You know the drill for the holidays: fight tooth and nail through the crowds to buy all your gifts, slave over a hot stove to make a family dinner, and top it all off with one sugar-coma inducing pecan pie.
Now, I am not usually one to mess with tradition but who knows, maybe you can start a new tradition. Why not skip that sweet pecan pie and finish off the holidays with this guilt-free dessert instead!
This pie is the perfect way to satisfy your holiday sweet tooth without doing too much damage to your teeth or your waistline. With a dose of pumpkin and some low-fat dairy, it’s a definite nutritional improvement over most traditional pies.
Frozen Pumpkin Mousse Pie
- 2 1/2 cups broken gingersnap cookies
- 2 T vegetable oil
- 1/3 cup plus 2 T light brown sugar
- 1 cup canned pumpkin puree
- 1 tsp pure vanilla extract
- 3/4 tsp pumpkin pie spice
- 1 quart low-fat vanilla frozen yogurt, softened
- Low-fat whipped cream (optional)
- Combine cookies, oil and 2 T brown sugar.
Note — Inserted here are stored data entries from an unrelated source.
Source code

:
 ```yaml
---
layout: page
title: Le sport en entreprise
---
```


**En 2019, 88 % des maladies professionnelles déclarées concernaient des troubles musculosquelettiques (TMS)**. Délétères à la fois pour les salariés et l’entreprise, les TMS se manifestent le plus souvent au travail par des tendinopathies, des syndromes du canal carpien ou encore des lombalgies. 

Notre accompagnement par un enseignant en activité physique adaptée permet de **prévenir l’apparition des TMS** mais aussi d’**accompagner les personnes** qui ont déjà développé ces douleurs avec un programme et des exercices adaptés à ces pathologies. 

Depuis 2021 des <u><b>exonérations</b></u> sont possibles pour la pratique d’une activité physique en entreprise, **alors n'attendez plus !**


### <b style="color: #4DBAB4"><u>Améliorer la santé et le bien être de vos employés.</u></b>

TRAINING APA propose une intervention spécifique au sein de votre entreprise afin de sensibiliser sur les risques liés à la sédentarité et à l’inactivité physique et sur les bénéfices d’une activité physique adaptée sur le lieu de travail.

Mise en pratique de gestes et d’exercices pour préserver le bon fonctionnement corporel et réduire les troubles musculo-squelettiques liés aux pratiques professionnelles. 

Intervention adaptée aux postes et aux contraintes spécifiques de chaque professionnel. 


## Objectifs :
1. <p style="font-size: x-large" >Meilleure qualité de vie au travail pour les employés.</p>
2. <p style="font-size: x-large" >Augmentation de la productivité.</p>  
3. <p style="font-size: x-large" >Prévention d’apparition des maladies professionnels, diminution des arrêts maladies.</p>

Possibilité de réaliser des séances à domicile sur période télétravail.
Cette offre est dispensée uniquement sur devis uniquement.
Crush together or combine in a food processor until you have fine crumbs. Press the crumbs into the bottom and sides of a 9” pie plate to form a crust. Bake at 350 degrees for 10-15 minutes; let cool.
- Mix the pumpkin puree, vanilla, spice and remaining 1/3 cup brown sugar together and then stir in the frozen yogurt. Spread mixture into the cooled crust and freeze about three hours or until firm.
- Top with low-fat whipped cream before you serve, if desired.